Reporting only isokinetic peak torque value has limitations. Previous studies have highlighted the importance of reporting quadriceps muscle performance during the whole ROM, identifying possible irregularities or asymmetries of muscle performance (12). Studies have identified the largest strength deficits in ACL-injured individuals between 40° of knee flexion toward full extension and not at peak torque (approximately 60° of knee flexion) (12,40). The use of isokinetic angle–specific torque values thus provide more information on quadriceps and hamstrings muscle performance than reporting a single peak torque value in ACL-, meniscus-, and articular cartilage–injured individuals (12). Hence, normative angle–specific curves shown in this study could be used clinically to compare isokinetic curves in knee-injured athletes. The whole isokinetic knee extension and flexion torque curves in healthy athletes can thus be used as reference curves in comparison to those with knee injury (Figures 2–5).

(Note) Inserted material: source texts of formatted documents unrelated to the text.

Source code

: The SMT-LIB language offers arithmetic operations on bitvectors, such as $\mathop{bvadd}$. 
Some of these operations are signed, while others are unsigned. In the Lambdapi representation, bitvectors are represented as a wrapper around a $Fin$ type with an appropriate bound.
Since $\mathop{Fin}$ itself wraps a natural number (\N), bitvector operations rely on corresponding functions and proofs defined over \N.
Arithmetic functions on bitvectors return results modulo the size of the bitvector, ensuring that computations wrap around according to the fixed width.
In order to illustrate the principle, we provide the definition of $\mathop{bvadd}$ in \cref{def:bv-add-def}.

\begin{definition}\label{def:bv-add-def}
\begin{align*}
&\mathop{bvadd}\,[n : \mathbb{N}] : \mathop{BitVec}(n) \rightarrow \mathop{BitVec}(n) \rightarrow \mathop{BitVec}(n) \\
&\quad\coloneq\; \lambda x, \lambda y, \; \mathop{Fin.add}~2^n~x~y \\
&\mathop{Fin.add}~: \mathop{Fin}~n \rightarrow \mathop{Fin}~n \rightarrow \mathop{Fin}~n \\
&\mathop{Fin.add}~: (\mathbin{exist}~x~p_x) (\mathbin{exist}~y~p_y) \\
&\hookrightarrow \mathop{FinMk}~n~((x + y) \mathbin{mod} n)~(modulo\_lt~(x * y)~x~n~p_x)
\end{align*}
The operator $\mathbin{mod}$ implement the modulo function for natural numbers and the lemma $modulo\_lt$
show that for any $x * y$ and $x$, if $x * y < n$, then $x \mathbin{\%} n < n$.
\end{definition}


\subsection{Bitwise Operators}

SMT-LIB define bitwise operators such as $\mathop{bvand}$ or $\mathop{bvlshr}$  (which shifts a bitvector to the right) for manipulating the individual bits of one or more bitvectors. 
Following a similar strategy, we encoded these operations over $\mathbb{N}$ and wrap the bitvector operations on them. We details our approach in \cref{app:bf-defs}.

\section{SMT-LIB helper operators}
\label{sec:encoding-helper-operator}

The major strength of this study is the large population of female elite athletes within 2 sports with a high risk of lower limb injuries. Furthermore, we have reported knee extension and flexion torque curves, not only peak torque values. These torque curves for knee extension and flexion could be used as reference curves when isokinetic knee extension and flexion testing are used for testing knee-injured individuals. A limitation of this study is the lack of other functional performance tests, such as single-leg hop tests, that would be of great interest to enable comparison of muscle strength to functional performance among female elite handball and football players. However, the scope of this article was to serve as normative data on muscle strength; hence, we did not include normative data for any functional performance tests. Several studies have also recommended using functional H:Q ratio where eccentric strength is included (2,13). We do not have any eccentric data on these individuals and only assessed the conventional H:Q ratio including concentric strength tests, which was also used and reported by many authors (1,35). One should also be cautious of interpreting injury risk from these H:Q ratios because we have no information about their future risk of injury.
Practical Applications
These normative isokinetic knee extension and flexion muscle strength values during knee ROM of healthy, elite, female handball and football players can be used to set rehabilitation goals for muscle strength after injury and enable comparison with uninjured legs. This study included a large number of subjects and showed that there are sport-specific differences in quadriceps and hamstring muscle strength for healthy individuals.
Acknowledgments
The Oslo Sports Trauma Research Center has been established at the Norwegian School of Sport Sciences through generous grants from the Royal Norwegian Ministry of Culture, the South-Eastern Norway Regional Health Authority, the International Olympic Committee, the Norwegian Olympic Committee & Confederation of Sport, and Norsk Tipping AS. The authors have no conflicts of interest to disclose. The study was approved by the Regional Committee for Medical Research Ethics; South-Eastern Norway Regional Health Authority, Norway, and by the Norwegian Social Science Data Services.